▸ What is being asked: Only the lines from the beginning of the data below through the line that contains "OS(req, res, next):**" should be repeated, exactly as written.

-- Opening Marker --

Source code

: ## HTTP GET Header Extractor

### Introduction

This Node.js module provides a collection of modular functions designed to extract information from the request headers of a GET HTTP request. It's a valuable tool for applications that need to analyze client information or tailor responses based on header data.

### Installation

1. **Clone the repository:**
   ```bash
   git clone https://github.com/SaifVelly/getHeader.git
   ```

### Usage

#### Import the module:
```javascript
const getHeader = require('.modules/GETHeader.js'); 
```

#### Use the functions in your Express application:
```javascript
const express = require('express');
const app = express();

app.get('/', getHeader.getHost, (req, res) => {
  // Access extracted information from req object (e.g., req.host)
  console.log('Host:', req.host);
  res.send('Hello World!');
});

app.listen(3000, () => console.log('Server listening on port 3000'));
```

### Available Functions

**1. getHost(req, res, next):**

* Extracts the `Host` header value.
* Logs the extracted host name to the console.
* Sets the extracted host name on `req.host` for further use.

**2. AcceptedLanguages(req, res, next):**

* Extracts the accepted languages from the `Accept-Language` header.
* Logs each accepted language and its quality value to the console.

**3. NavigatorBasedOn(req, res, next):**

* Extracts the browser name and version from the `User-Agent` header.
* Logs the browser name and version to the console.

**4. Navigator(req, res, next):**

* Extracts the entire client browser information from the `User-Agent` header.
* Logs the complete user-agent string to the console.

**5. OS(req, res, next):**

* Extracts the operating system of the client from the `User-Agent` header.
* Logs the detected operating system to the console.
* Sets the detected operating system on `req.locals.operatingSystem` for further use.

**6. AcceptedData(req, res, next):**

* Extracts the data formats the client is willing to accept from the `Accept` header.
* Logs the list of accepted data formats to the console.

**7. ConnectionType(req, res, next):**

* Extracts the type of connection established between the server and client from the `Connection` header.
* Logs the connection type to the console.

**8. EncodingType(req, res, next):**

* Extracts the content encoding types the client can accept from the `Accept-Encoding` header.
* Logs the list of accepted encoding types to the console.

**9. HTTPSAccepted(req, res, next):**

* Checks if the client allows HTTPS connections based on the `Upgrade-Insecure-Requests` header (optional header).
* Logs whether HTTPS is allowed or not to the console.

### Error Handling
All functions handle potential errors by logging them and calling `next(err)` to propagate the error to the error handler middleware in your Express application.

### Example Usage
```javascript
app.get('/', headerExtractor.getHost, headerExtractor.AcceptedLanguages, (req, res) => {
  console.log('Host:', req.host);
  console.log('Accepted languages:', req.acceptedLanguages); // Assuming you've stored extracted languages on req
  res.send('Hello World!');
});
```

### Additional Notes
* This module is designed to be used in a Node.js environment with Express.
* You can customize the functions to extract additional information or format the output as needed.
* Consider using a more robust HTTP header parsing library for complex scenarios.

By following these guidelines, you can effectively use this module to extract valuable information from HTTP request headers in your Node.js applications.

-- Closing Marker --

▸ Your solution:
Source code

: ## HTTP GET Header Extractor

### Introduction

This Node.js module provides a collection of modular functions designed to extract information from the request headers of a GET HTTP request. It's a valuable tool for applications that need to analyze client information or tailor responses based on header data.

### Installation

1. **Clone the repository:**
   ```bash
   git clone https://github.com/SaifVelly/getHeader.git
   ```

### Usage

#### Import the module:
```javascript
const getHeader = require('.modules/GETHeader.js'); 
```

#### Use the functions in your Express application:
```javascript
const express = require('express');
const app = express();

app.get('/', getHeader.getHost, (req, res) => {
  // Access extracted information from req object (e.g., req.host)
  console.log('Host:', req.host);
  res.send('Hello World!');
});

app.listen(3000, () => console.log('Server listening on port 3000'));
```

### Available Functions

**1. getHost(req, res, next):**

* Extracts the `Host` header value.
* Logs the extracted host name to the console.
* Sets the extracted host name on `req.host` for further use.

**2. AcceptedLanguages(req, res, next):**

* Extracts the accepted languages from the `Accept-Language` header.
* Logs each accepted language and its quality value to the console.

**3. NavigatorBasedOn(req, res, next):**

* Extracts the browser name and version from the `User-Agent` header.
* Logs the browser name and version to the console.

**4. Navigator(req, res, next):**

* Extracts the entire client browser information from the `User-Agent` header.
* Logs the complete user-agent string to the console.

**5. OS(req, res, next):**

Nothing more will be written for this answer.